Problem requirements: What lines in this listing contain the string "installed"? Report each one by copying it.

Provided data:
* * * *

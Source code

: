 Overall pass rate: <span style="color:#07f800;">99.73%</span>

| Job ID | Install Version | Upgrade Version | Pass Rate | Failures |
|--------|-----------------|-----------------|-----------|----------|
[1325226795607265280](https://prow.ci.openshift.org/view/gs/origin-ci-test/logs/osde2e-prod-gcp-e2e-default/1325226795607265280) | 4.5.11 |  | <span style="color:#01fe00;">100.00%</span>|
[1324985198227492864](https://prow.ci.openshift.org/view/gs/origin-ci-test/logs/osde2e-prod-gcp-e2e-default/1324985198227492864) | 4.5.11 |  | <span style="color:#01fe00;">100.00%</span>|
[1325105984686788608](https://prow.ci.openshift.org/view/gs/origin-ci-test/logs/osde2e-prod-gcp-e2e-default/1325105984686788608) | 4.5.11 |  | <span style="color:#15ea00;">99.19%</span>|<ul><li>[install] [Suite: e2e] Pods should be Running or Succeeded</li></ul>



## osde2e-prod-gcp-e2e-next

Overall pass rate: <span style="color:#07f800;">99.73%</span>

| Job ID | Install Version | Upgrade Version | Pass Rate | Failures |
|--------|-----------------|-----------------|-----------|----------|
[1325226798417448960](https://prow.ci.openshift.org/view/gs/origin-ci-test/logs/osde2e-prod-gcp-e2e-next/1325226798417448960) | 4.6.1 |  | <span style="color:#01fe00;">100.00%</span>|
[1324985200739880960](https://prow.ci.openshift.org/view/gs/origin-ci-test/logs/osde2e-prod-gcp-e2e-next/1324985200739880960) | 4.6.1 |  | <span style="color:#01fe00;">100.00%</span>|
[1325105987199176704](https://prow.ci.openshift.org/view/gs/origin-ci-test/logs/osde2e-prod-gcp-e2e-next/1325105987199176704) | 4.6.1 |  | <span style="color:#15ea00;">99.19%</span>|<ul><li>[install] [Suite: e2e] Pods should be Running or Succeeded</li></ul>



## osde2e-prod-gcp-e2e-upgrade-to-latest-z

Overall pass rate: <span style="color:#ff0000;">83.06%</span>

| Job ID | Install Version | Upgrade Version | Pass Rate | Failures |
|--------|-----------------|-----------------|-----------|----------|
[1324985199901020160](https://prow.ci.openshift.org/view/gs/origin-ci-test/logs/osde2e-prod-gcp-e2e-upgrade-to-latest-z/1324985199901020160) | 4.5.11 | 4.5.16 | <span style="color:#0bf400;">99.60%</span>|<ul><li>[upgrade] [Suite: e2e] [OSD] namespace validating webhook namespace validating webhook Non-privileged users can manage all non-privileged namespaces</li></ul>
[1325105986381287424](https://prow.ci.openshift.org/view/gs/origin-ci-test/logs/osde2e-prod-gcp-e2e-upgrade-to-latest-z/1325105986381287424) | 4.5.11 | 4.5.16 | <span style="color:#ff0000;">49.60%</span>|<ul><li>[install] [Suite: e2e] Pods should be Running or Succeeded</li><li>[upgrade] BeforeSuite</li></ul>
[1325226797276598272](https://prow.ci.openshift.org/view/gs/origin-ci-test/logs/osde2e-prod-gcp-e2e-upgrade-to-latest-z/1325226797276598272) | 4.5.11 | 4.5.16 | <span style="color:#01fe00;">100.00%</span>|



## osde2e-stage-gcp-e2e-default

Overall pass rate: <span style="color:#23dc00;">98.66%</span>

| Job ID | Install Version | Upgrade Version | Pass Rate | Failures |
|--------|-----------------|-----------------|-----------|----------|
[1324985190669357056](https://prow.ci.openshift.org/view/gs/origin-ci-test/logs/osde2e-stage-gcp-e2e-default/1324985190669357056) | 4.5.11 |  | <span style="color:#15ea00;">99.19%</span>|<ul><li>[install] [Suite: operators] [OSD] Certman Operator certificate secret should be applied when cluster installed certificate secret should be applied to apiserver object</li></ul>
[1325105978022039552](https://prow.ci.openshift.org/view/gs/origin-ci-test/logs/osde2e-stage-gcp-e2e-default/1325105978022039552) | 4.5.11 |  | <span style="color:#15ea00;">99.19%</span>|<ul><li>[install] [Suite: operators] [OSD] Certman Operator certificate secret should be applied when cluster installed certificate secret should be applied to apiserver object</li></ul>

* * * *

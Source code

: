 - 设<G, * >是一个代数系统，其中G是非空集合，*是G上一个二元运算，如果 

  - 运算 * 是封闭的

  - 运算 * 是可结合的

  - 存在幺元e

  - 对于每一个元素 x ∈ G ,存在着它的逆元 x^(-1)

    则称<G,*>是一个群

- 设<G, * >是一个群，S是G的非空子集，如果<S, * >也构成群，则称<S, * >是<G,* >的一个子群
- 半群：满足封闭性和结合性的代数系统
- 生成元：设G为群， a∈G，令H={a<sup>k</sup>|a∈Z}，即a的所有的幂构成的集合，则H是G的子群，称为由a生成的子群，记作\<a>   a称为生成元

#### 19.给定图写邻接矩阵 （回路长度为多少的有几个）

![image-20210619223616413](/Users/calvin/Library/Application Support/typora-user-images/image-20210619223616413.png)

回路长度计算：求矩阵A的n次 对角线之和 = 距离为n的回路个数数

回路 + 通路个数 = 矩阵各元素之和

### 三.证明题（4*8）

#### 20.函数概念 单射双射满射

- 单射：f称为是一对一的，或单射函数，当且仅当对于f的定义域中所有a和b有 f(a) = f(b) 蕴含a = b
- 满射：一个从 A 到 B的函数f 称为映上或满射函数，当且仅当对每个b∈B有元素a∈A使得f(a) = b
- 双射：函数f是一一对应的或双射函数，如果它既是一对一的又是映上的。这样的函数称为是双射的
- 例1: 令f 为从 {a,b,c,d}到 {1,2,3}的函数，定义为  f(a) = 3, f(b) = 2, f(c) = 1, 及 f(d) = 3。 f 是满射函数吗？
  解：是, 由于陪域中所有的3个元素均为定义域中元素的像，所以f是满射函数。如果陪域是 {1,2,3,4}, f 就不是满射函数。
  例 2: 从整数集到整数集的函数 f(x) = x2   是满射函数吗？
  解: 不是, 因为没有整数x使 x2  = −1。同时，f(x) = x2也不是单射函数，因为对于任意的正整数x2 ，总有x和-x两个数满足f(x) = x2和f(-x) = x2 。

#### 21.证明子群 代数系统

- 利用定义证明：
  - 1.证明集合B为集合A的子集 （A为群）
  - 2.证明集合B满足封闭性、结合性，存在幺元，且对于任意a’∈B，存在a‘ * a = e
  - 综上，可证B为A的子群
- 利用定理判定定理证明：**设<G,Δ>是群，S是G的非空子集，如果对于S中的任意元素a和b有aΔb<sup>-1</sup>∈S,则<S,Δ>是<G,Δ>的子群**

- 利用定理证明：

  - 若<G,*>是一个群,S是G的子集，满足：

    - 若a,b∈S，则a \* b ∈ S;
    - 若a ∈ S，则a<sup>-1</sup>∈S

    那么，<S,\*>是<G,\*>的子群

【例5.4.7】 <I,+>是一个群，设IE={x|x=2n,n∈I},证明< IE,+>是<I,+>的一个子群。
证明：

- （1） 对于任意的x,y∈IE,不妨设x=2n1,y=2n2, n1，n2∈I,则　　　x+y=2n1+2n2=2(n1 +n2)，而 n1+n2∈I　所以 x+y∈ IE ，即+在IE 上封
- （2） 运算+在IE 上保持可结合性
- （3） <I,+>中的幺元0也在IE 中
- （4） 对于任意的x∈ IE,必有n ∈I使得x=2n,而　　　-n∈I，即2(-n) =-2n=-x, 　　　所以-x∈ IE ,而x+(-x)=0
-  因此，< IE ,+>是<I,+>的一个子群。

* * * *

Answer space:
[1324985190669357056](https://prow.ci.openshift.org/view/gs/origin-ci-test/logs/osde2e-stage-gcp-e2e-default/1324985190669357056) | 4.5.11 |  | <span style="color:#15ea00;">99.19%</span>|<ul><li>[install] [Suite: operators] [OSD] Certman Operator certificate secret should be applied when cluster installed certificate secret should be applied to apiserver object</li></ul>
[1325105978022039552](https://prow.ci.openshift.org/view/gs/origin-ci-test/logs/osde2e-stage-gcp-e2e-default/1325105978022039552) | 4.5.11 |  | <span style="color:#15ea00;">99.19%</span>|<ul><li>[install] [Suite: operators] [OSD] Certman Operator certificate secret should be applied when cluster installed certificate secret should be applied to apiserver object</li></ul>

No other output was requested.